Figure 3: Integrate human collaboration at every development stage

Law III: Nurture creativity

The highly desirable metatrait of creativity (aka social effectiveness) is central to determining human physiological, reproductive, and socioeconomic success (Rushton and Irwing, 2011, Cloninger, 2013, Musek, 2007). The three underlying traits that give rise to creativity have various labels, however they tend to reflect common characteristics related to Dynamism (self-expression, openness), Emotionality (self-awareness, self-transcendence), and Stability (self-efficacy, self-regulation).

For humans to thrive and prosper, technologies must nurture creative adaptiveness (Figure 4), to ensure everyone can reap its physiological, reproductive, and socioeconomic benefits (Rushton and Irwing, 2011, Cloninger, 2013, Musek, 2007). Nurturing creative adaptiveness across all levels of society also has the potential to solve many of the 21st century’s most complex problems (De Beule and Nauwelaerts, 2013), and thus mitigate some of the challenges posed by AI (Brundage, 2015).

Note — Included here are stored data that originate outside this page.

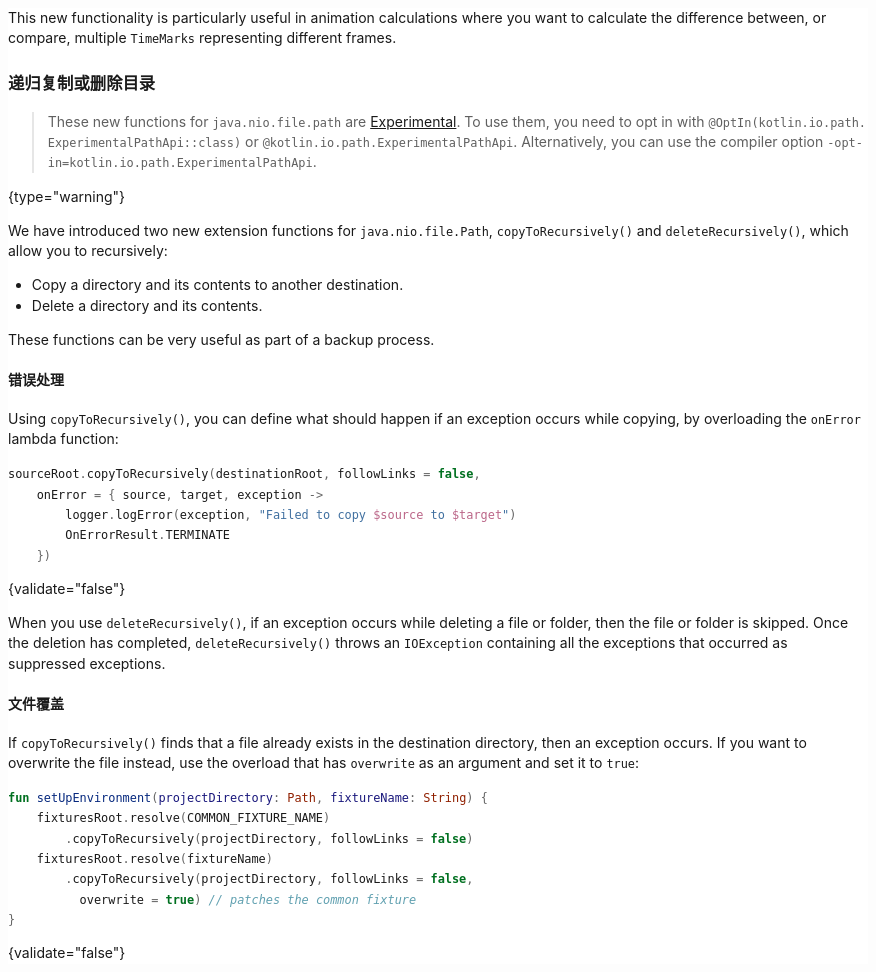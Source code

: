 This new functionality is particularly useful in animation calculations where you want to calculate the difference between, 
or compare, multiple `TimeMarks` representing different frames.

### 递归复制或删除目录

> These new functions for `java.nio.file.path` are [Experimental](components-stability.md#stability-levels-explained). 
> To use them, you need to opt in with `@OptIn(kotlin.io.path.ExperimentalPathApi::class)` or `@kotlin.io.path.ExperimentalPathApi`. 
> Alternatively, you can use the compiler option `-opt-in=kotlin.io.path.ExperimentalPathApi`.
>
{type="warning"}

We have introduced two new extension functions for `java.nio.file.Path`, `copyToRecursively()` and `deleteRecursively()`, 
which allow you to recursively:

* Copy a directory and its contents to another destination.
* Delete a directory and its contents.

These functions can be very useful as part of a backup process.

#### 错误处理

Using `copyToRecursively()`, you can define what should happen if an exception occurs while copying, by overloading 
the `onError` lambda function:

```kotlin
sourceRoot.copyToRecursively(destinationRoot, followLinks = false, 
    onError = { source, target, exception ->
        logger.logError(exception, "Failed to copy $source to $target")
        OnErrorResult.TERMINATE
    })
```
{validate="false"}

When you use `deleteRecursively()`, if an exception occurs while deleting a file or folder, then the file or folder 
is skipped. Once the deletion has completed, `deleteRecursively()` throws an `IOException` containing all the exceptions 
that occurred as suppressed exceptions.

#### 文件覆盖

If `copyToRecursively()` finds that a file already exists in the destination directory, then an exception occurs. 
If you want to overwrite the file instead, use the overload that has `overwrite` as an argument and set it to `true`:

```kotlin
fun setUpEnvironment(projectDirectory: Path, fixtureName: String) {
    fixturesRoot.resolve(COMMON_FIXTURE_NAME)
        .copyToRecursively(projectDirectory, followLinks = false)
    fixturesRoot.resolve(fixtureName)
        .copyToRecursively(projectDirectory, followLinks = false, 
          overwrite = true) // patches the common fixture
}
```
{validate="false"}

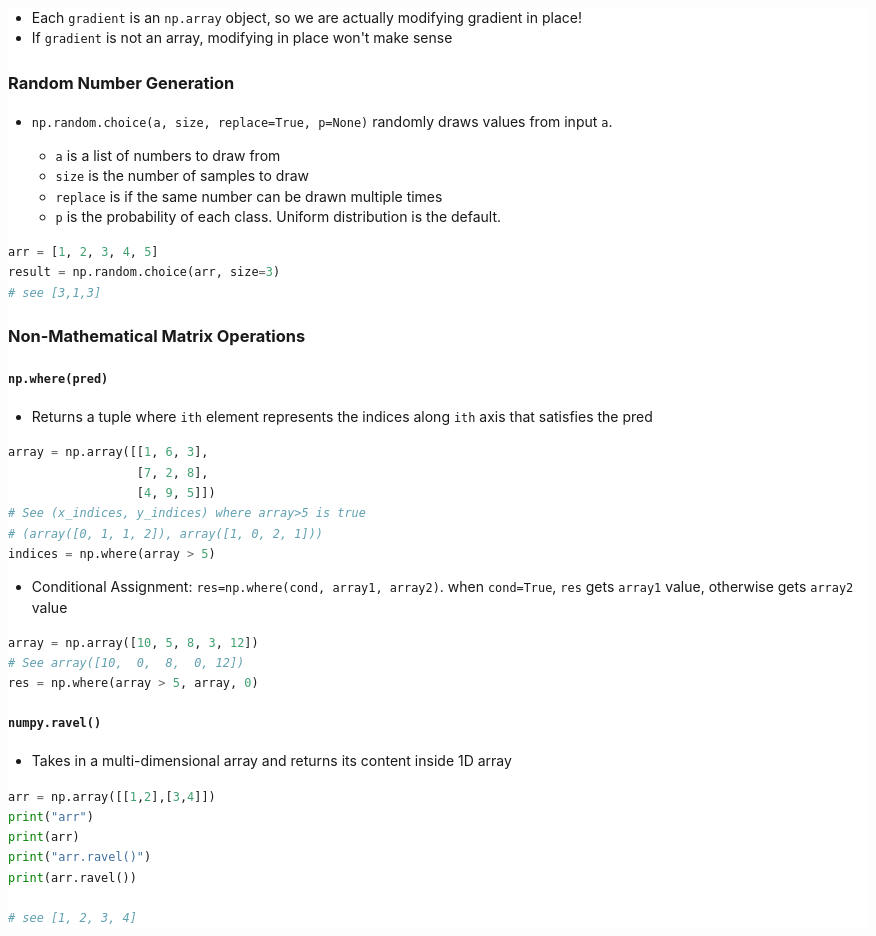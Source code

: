 - Each `gradient` is an `np.array` object, so we are actually modifying gradient in place!
- If `gradient` is not an array, modifying in place won't make sense

### Random Number Generation

- `np.random.choice(a, size, replace=True, p=None)` randomly draws values from input `a`.

  - `a` is a list of numbers to draw from
  - `size` is the number of samples to draw
  - `replace` is if the same number can be drawn multiple times
  - `p` is the probability of each class. Uniform distribution is the default.

```python
arr = [1, 2, 3, 4, 5]
result = np.random.choice(arr, size=3)
# see [3,1,3]
```

### Non-Mathematical Matrix Operations

#### `np.where(pred)`

- Returns a tuple where `ith` element represents the indices along `ith` axis that satisfies the pred

```python
array = np.array([[1, 6, 3], 
                  [7, 2, 8], 
                  [4, 9, 5]])
# See (x_indices, y_indices) where array>5 is true
# (array([0, 1, 1, 2]), array([1, 0, 2, 1]))
indices = np.where(array > 5)
```

- Conditional Assignment: `res=np.where(cond, array1, array2)`. when `cond=True`, `res` gets `array1` value, otherwise gets `array2` value

```python
array = np.array([10, 5, 8, 3, 12])
# See array([10,  0,  8,  0, 12])
res = np.where(array > 5, array, 0)
```

#### `numpy.ravel()`

- Takes in a multi-dimensional array and returns its content inside 1D array

```python
arr = np.array([[1,2],[3,4]])
print("arr")
print(arr)
print("arr.ravel()")
print(arr.ravel())

# see [1, 2, 3, 4]
```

Figure 4: Nurture human creative adaptiveness traits

Technologist Pledge

As technologist and member of the technology profession:

  • I WILL RESPECT & MAINTAIN the health, autonomy, and dignity of people and communities;
  • I WILL PRACTICE in accordance with the 3 Laws outlined in the LEGIT to maximise outcomes in human chronobiology, human collaboration, and human creativity;
  • I WILL NOT PERMIT considerations of age, ethnicity, gender, nationality, sexual orientation, or any other factor to intervene between my collaborative work with people;
  • I WILL ATTEND TO my own health and abilities to ensure my work is of the highest standard;
  • I WILL NOT USE my technological knowledge to violate human rights, even under threat; and
  • I WILL RESPECT & SHARE knowledge for the betterment of people and technology.